Considera-se esta uma matéria de importância central para a arquitetura paisagista – a ocupação e satisfação dos utilizadores no parque urbano em Portugal e a procura da sua especificidade. Já sujeito a estudos em alguns países europeus onde a investigação nesta área científica se encontra mais evoluída, este tema precisa de ser abordado para o nosso contexto. Em Portugal, aliás, a investigação em arquitetura paisagista tem sido focada sobretudo na história da paisagem, na sociologia e antropologia da paisagem, na teorização sobre o objeto e valores da profissão, assim como na epistemologia dos conceitos de paisagem, arquitetura paisagista e arquiteto paisagista, no planeamento e ordenamento do território e noutros aspetos técnico-científicos. Como meio de produzir novo conhecimento, a investigação na área da arquitetura paisagista necessita de aprofundamento e especialização em métodos próprios e de abrir novas perspetivas de investigação e consequente aplicação à prática profissional. Também no domínio da educação – onde a Escola dos arquitetos paisagistas em Portugal é de reconhecida excelência ao nível do ordenamento do território, da cultura concetual do projeto e do desenvolvimento técnico – se antevê necessária uma abordagem cada vez mais integradora das ciências sociais e humanas que se tocam o domínio da paisagem e do espaço exterior.

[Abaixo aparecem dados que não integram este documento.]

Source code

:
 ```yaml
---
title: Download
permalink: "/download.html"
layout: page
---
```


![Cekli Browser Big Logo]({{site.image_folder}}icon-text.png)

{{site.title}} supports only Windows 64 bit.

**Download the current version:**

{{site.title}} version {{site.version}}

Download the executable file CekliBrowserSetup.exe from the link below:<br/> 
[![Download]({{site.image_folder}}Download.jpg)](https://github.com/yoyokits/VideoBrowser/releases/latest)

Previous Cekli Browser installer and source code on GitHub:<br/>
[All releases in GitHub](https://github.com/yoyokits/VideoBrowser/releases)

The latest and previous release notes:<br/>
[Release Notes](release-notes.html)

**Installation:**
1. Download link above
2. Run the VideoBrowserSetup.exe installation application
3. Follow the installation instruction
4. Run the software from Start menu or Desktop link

Tendo em conta estes pressupostos, o parque urbano, como um dos principais objetos da arquitetura paisagista, carece ser estudado sob várias perspetivas. Uma delas é proposta por esta investigação e centra-se em conhecer o parque ocupado e perceber a especificidade dessa ocupação. Os dados sobre o padrão de utilização dos parques e sobre a satisfação das pessoas podem resultam importantes para o domínio da arquitetura paisagista, na medida em que possibilitam otimizar a conceção do parque em Portugal, ajustando as soluções às caraterísticas do utilizador local e à forma como este percebe e se relaciona com o espaço, ao invés de confiar em pressupostos globais e preconceitos criativos. Assim, quer-se que os resultados deste estudo possam ser absorvidos pela prática

profissional e pela academia, e que as questões aqui abordadas, assim se considerem satisfatórias, possam ser incluídas nos modelos de conceção que caracterizem o parque português contemporâneo.